◆ INSTRUCTIONS FOR THE TASK: Find the string "Class" in the entries and copy each line that has it.

◆ Collection entries:
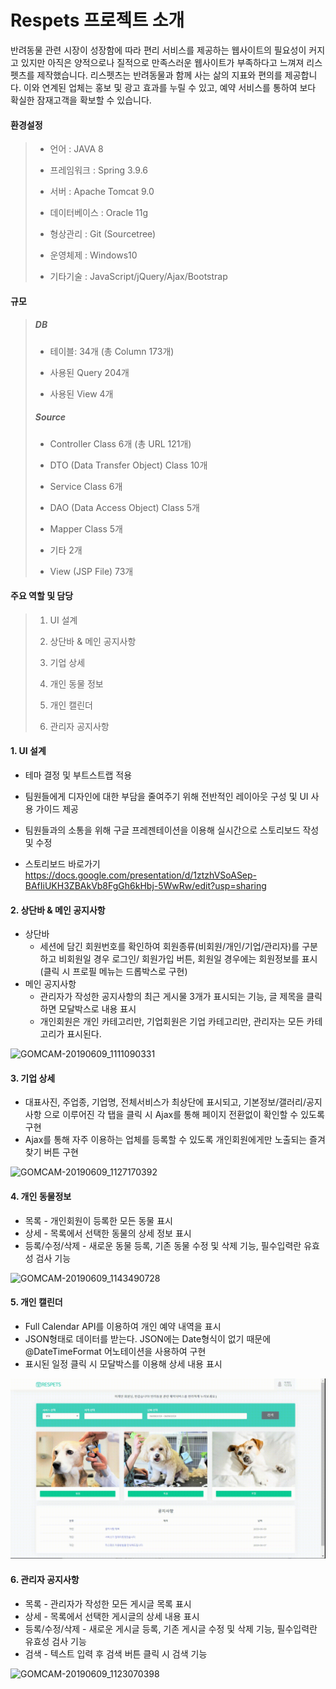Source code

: # Respets 프로젝트 소개

반려동물 관련 시장이 성장함에 따라 편리 서비스를 제공하는 웹사이트의 필요성이 커지고 있지만 아직은 양적으로나 질적으로 만족스러운 웹사이트가 부족하다고 느껴져 리스펫츠를 제작했습니다. 리스펫츠는 반려동물과 함께 사는 삶의 지표와 편의를 제공합니다. 이와 연계된 업체는 홍보 및 광고 효과를 누릴 수 있고, 예약 서비스를 통하여 보다 확실한 잠재고객을 확보할 수 있습니다.



#### 환경설정

> - 언어 : JAVA 8
>
> - 프레임워크 : Spring 3.9.6
>
> - 서버 : Apache Tomcat 9.0
>
> - 데이터베이스 : Oracle 11g
>
> - 형상관리 : Git (Sourcetree)
>
> - 운영체제 : Windows10
>
> - 기타기술 : JavaScript/jQuery/Ajax/Bootstrap



#### 규모

> ##### DB
>
> - 테이블: 34개 (총 Column 173개)
> 
> - 사용된 Query 204개
> 
> - 사용된 View 4개
>
> ##### Source
>
> - Controller Class 6개 (총 URL 121개)
> 
> - DTO (Data Transfer Object) Class 10개
> 
> - Service Class 6개
> 
> - DAO (Data Access Object) Class 5개
> 
> - Mapper Class 5개
> 
> - 기타 2개
> 
> - View (JSP File) 73개



#### 주요 역할 및 담당

> 1. UI 설계
>
> 2. 상단바 & 메인 공지사항
>
> 3. 기업 상세
>
> 4. 개인 동물 정보
>
> 5. 개인 캘린더
>
> 6. 관리자 공지사항



#### 1. UI 설계

- 테마 결정 및 부트스트랩 적용

- 팀원들에게 디자인에 대한 부담을 줄여주기 위해 전반적인 레이아웃 구성 및 UI 사용 가이드 제공

- 팀원들과의 소통을 위해 구글 프레젠테이션을 이용해 실시간으로 스토리보드 작성 및 수정

- 스토리보드 바로가기<br>
https://docs.google.com/presentation/d/1ztzhVSoASep-BAfIiUKH3ZBAkVb8FgGh6kHbj-5WwRw/edit?usp=sharing

  

#### 2. 상단바 & 메인 공지사항

- 상단바
  - 세션에 담긴 회원번호를 확인하여 회원종류(비회원/개인/기업/관리자)를 구분하고 비회원일 경우 로그인/ 회원가입 버튼, 회원일 경우에는 회원정보를 표시(클릭 시 프로필 메뉴는 드롭박스로 구현)
- 메인 공지사항
  - 관리자가 작성한 공지사항의 최근 게시물 3개가 표시되는 기능, 글 제목을 클릭하면 모달박스로 내용 표시
  - 개인회원은 개인 카테고리만, 기업회원은 기업 카테고리만, 관리자는 모든 카테고리가 표시된다.

![GOMCAM-20190609_1111090331](./gif/GOMCAM-20190609_1111090331.gif)



#### 3. 기업 상세

- 대표사진, 주업종, 기업명, 전체서비스가 최상단에 표시되고, 기본정보/갤러리/공지사항 으로 이루어진 각 탭을 클릭 시 Ajax를 통해 페이지 전환없이 확인할 수 있도록 구현
- Ajax를 통해 자주 이용하는 업체를 등록할 수 있도록 개인회원에게만 노출되는 즐겨찾기 버튼 구현

![GOMCAM-20190609_1127170392](./gif/GOMCAM-20190609_1127170392.gif)



#### 4. 개인 동물정보

- 목록 - 개인회원이 등록한 모든 동물 표시
- 상세 - 목록에서 선택한 동물의 상세 정보 표시
- 등록/수정/삭제 - 새로운 동물 등록, 기존 동물 수정 및 삭제 기능, 필수입력란 유효성 검사 기능

![GOMCAM-20190609_1143490728](./gif/GOMCAM-20190609_1143490728.gif)



#### 5. 개인 캘린더

- Full Calendar API를 이용하여 개인 예약 내역을 표시
- JSON형태로 데이터를 받는다. JSON에는 Date형식이 없기 때문에 @DateTimeFormat 어노테이션을 사용하여 구현
- 표시된 일정 클릭 시 모달박스를 이용해 상세 내용 표시

![GOMCAM-20190609_1151360437](./gif/GOMCAM-20190609_1151360437.gif)



#### 6. 관리자 공지사항

- 목록 - 관리자가 작성한 모든 게시글 목록 표시
- 상세 - 목록에서 선택한 게시글의 상세 내용 표시
- 등록/수정/삭제 - 새로운 게시글 등록, 기존 게시글 수정 및 삭제 기능, 필수입력란 유효성 검사 기능
- 검색 - 텍스트 입력 후 검색 버튼 클릭 시 검색 기능

![GOMCAM-20190609_1123070398](./gif/GOMCAM-20190609_1123070398.gif)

◆ EXERCISE SOLUTION:
> - Controller Class 6개 (총 URL 121개)
> - DTO (Data Transfer Object) Class 10개
> - Service Class 6개
> - DAO (Data Access Object) Class 5개
> - Mapper Class 5개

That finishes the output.